- Opening Delimiter -

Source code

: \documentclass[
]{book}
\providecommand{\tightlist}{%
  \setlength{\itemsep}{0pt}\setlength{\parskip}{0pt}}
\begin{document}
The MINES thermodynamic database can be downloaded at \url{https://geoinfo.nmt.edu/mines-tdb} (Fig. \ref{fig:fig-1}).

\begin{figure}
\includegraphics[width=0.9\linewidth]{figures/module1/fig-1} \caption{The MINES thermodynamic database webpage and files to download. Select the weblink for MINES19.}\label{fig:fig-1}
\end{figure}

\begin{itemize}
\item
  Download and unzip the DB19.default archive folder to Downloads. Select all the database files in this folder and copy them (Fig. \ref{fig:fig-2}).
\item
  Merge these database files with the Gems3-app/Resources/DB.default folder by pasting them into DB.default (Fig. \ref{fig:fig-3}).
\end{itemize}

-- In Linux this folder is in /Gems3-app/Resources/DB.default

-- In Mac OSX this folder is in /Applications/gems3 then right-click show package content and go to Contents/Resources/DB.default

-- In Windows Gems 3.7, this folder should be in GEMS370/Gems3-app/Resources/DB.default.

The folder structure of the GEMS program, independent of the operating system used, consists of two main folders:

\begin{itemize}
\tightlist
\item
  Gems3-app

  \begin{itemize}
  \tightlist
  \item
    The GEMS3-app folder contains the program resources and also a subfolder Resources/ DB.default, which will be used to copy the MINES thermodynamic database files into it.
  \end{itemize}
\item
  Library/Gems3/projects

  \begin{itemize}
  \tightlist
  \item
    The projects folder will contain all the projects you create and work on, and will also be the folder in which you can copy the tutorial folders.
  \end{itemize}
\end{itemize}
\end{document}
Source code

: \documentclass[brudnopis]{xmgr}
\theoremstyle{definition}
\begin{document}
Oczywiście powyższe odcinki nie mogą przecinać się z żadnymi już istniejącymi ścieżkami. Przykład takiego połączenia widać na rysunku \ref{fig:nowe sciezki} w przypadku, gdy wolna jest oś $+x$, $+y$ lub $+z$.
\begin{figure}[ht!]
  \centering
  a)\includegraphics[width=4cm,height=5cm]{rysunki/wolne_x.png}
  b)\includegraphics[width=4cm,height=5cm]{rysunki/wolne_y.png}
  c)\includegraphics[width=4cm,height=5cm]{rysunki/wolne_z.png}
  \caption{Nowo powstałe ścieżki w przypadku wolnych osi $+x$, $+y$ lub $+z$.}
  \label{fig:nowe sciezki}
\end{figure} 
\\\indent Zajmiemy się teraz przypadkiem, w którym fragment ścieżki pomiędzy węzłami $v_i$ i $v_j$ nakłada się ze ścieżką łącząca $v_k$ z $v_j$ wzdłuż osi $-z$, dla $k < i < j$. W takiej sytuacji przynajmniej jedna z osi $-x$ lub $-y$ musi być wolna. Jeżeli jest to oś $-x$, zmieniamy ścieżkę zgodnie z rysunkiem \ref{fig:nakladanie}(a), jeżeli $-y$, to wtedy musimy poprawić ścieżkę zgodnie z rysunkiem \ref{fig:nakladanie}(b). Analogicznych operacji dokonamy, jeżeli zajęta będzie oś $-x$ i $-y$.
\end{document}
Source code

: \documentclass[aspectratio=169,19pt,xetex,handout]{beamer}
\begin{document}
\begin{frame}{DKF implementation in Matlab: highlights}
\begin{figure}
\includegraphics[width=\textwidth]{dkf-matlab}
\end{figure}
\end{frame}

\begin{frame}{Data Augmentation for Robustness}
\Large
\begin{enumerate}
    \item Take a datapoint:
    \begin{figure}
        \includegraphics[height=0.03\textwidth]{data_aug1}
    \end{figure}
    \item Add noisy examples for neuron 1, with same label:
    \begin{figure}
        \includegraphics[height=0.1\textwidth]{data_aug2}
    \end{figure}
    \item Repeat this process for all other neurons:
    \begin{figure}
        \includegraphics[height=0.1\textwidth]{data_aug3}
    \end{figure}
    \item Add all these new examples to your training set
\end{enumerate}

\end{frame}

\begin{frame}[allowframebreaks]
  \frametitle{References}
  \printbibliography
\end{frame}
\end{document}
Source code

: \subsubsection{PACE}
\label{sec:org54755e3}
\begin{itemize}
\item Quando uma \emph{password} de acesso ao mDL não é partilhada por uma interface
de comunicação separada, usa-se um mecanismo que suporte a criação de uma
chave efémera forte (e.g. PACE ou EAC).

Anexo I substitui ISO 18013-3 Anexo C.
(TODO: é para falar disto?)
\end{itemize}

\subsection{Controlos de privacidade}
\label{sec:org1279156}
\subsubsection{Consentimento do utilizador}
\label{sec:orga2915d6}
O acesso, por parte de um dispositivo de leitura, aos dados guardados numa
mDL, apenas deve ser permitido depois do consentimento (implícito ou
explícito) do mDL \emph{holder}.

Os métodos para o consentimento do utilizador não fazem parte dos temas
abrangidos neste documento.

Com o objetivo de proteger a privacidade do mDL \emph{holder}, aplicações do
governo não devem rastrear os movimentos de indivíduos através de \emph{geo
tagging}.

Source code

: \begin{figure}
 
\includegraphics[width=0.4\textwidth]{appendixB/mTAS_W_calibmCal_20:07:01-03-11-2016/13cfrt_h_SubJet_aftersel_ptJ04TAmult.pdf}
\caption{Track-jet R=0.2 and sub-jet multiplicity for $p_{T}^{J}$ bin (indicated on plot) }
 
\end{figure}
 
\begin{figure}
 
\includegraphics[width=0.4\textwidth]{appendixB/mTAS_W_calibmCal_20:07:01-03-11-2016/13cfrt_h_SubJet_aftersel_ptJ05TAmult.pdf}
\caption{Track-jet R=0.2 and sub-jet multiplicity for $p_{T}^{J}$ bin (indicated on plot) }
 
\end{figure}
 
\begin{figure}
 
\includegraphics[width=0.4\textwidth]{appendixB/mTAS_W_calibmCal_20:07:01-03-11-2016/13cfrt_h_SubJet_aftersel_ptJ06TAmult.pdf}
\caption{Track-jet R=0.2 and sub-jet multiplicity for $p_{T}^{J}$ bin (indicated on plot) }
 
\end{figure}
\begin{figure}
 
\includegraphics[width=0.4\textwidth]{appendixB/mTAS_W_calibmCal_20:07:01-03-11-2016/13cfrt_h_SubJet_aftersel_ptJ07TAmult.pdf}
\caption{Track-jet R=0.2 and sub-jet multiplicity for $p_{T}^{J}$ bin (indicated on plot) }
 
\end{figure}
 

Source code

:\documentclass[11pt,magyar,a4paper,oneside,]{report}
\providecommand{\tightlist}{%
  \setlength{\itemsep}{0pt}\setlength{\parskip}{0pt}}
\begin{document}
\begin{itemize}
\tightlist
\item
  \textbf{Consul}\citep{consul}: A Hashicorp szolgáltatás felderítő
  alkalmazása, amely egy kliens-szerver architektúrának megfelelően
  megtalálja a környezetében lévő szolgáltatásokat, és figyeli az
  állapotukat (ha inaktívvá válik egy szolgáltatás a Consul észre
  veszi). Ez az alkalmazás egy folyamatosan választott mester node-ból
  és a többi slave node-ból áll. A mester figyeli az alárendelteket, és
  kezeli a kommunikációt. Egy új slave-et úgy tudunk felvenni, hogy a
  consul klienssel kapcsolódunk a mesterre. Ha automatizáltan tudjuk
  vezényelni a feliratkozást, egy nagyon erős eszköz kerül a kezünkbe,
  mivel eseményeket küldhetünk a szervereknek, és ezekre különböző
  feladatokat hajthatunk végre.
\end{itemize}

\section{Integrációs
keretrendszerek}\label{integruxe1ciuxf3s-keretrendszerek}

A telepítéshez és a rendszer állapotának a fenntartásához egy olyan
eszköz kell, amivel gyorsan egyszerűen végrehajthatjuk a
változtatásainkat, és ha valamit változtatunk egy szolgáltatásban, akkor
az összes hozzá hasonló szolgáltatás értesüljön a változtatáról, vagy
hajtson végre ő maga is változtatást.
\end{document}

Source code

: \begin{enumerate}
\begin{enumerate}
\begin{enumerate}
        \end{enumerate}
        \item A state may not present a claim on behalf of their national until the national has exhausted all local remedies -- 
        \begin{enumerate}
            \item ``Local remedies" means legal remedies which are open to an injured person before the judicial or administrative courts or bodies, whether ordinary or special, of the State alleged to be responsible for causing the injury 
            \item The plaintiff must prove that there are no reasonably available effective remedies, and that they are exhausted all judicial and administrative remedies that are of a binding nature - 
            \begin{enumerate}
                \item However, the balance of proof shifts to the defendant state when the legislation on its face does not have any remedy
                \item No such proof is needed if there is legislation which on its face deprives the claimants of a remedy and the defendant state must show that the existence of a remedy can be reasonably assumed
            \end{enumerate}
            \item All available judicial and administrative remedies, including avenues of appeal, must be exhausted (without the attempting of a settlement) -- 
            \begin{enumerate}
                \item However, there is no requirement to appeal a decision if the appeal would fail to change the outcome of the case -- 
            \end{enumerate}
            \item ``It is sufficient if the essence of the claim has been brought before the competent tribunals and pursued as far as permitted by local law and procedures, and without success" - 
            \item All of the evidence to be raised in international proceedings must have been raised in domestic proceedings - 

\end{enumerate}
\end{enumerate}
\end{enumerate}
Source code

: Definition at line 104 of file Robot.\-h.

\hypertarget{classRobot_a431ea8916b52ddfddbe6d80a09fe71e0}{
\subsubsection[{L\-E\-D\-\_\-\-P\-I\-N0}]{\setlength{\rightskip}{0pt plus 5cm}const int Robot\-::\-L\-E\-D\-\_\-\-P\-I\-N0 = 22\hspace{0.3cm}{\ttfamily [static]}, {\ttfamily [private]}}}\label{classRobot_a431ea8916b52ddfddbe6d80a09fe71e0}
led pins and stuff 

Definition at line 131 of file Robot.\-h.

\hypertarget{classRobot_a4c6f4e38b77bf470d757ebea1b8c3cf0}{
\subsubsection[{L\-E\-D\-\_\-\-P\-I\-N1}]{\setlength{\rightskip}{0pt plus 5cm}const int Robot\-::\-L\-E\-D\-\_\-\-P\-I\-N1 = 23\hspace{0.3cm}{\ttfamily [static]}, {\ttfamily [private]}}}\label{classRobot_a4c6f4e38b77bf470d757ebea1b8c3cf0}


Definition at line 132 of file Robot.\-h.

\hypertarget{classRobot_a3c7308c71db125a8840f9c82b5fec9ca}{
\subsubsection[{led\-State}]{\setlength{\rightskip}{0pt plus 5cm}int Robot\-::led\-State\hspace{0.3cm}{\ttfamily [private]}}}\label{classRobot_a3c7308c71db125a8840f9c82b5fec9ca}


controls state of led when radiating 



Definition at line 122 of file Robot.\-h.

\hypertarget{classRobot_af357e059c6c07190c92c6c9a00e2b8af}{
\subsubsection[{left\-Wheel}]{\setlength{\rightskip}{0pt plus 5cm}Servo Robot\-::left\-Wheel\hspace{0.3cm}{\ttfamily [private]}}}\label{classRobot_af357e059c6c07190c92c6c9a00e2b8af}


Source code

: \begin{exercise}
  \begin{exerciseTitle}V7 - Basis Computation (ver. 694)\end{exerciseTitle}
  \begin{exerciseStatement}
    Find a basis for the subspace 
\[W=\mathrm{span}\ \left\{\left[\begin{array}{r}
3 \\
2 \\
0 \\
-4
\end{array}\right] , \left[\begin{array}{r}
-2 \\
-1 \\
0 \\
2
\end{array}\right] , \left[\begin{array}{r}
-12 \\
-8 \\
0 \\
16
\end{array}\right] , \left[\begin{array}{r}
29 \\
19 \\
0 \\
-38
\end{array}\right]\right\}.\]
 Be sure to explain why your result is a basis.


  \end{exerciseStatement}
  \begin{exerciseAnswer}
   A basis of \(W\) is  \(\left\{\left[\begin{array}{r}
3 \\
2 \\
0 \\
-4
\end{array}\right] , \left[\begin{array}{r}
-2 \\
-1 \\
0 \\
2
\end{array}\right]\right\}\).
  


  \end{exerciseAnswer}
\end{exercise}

- Closing Delimiter -

What is needed =
Filter the records, keeping only lines that contain "privacidade", and show those lines.

Written solution =
\subsection{Controlos de privacidade}
Com o objetivo de proteger a privacidade do mDL \emph{holder}, aplicações do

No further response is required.